Records supplied ▸
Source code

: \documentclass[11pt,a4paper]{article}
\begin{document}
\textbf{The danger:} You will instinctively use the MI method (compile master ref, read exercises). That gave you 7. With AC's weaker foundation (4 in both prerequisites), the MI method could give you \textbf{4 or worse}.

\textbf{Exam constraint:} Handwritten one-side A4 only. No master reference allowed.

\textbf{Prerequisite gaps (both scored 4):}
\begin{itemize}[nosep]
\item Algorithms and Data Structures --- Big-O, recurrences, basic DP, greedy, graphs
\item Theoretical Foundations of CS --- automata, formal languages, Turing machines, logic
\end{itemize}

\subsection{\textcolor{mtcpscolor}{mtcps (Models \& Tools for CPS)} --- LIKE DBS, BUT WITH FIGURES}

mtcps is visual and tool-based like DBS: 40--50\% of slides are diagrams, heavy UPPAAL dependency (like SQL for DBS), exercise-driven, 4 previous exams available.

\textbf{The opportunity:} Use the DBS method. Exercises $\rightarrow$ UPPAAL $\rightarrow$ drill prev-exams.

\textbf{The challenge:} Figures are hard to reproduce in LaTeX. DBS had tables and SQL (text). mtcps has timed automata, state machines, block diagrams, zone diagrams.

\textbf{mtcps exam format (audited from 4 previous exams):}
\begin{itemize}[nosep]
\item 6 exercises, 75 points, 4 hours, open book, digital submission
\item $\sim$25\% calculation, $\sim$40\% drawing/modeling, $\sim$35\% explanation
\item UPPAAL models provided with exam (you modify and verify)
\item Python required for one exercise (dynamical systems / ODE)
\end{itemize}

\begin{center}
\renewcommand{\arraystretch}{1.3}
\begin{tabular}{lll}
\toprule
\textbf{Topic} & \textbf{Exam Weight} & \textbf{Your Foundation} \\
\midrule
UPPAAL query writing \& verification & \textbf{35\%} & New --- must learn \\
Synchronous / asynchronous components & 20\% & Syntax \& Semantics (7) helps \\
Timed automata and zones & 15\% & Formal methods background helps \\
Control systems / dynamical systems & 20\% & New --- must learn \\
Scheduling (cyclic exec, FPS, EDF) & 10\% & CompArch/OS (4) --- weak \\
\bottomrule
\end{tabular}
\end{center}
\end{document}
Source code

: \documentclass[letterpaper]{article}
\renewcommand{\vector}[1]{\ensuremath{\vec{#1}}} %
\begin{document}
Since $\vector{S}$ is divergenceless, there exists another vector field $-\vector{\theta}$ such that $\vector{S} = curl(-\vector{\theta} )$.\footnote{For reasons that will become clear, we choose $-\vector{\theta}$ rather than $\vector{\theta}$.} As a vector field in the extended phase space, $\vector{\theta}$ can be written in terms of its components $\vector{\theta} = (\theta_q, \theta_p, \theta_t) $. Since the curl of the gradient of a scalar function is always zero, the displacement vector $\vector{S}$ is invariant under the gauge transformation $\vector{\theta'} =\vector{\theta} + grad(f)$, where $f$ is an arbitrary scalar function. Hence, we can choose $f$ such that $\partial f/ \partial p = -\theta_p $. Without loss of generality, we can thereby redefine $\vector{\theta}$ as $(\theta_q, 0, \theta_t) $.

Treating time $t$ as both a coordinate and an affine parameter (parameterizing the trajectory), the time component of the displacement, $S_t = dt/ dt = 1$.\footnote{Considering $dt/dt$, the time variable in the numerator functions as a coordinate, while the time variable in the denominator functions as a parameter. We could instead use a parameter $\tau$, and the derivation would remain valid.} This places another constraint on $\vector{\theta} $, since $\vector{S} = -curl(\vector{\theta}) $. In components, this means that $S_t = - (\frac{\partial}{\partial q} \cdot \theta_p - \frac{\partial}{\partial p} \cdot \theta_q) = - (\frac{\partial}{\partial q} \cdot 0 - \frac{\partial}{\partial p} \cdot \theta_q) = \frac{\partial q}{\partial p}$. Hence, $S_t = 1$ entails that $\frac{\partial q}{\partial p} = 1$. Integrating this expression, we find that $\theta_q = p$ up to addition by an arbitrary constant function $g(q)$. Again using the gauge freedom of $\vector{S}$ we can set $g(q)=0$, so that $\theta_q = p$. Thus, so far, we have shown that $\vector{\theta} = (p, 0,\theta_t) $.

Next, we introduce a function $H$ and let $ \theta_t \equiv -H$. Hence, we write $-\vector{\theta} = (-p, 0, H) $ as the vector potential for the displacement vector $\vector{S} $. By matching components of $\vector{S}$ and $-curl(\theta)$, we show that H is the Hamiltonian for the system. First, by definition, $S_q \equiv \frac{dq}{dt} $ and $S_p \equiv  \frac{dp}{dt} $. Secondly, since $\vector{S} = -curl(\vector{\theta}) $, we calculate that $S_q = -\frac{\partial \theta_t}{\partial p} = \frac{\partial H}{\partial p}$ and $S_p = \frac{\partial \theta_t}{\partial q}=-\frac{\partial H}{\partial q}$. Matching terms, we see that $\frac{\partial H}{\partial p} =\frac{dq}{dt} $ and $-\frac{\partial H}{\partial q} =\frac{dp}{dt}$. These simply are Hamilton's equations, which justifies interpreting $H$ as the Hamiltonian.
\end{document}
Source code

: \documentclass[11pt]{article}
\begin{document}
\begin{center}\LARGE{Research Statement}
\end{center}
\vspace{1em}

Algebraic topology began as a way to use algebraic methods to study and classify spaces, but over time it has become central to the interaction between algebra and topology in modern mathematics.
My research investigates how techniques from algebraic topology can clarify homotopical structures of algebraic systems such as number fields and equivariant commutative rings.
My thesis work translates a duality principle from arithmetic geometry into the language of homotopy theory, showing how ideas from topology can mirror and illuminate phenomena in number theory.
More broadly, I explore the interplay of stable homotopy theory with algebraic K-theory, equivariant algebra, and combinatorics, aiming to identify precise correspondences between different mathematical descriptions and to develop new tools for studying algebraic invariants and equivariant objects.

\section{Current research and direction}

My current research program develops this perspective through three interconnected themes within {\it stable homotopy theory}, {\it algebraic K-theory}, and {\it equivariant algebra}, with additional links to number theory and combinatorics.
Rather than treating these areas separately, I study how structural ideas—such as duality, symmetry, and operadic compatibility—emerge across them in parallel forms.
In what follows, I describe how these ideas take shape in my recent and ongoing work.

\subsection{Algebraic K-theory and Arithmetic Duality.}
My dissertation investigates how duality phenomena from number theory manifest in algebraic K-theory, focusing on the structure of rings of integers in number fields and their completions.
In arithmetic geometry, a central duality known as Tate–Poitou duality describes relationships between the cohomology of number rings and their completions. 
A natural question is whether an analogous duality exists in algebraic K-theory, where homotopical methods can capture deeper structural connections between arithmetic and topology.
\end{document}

Task to complete ▸ Reproduce every line from the listing above that holds the word "homotopy".

Problem solution ▸
My thesis work translates a duality principle from arithmetic geometry into the language of homotopy theory, showing how ideas from topology can mirror and illuminate phenomena in number theory.
More broadly, I explore the interplay of stable homotopy theory with algebraic K-theory, equivariant algebra, and combinatorics, aiming to identify precise correspondences between different mathematical descriptions and to develop new tools for studying algebraic invariants and equivariant objects.
My current research program develops this perspective through three interconnected themes within {\it stable homotopy theory}, {\it algebraic K-theory}, and {\it equivariant algebra}, with additional links to number theory and combinatorics.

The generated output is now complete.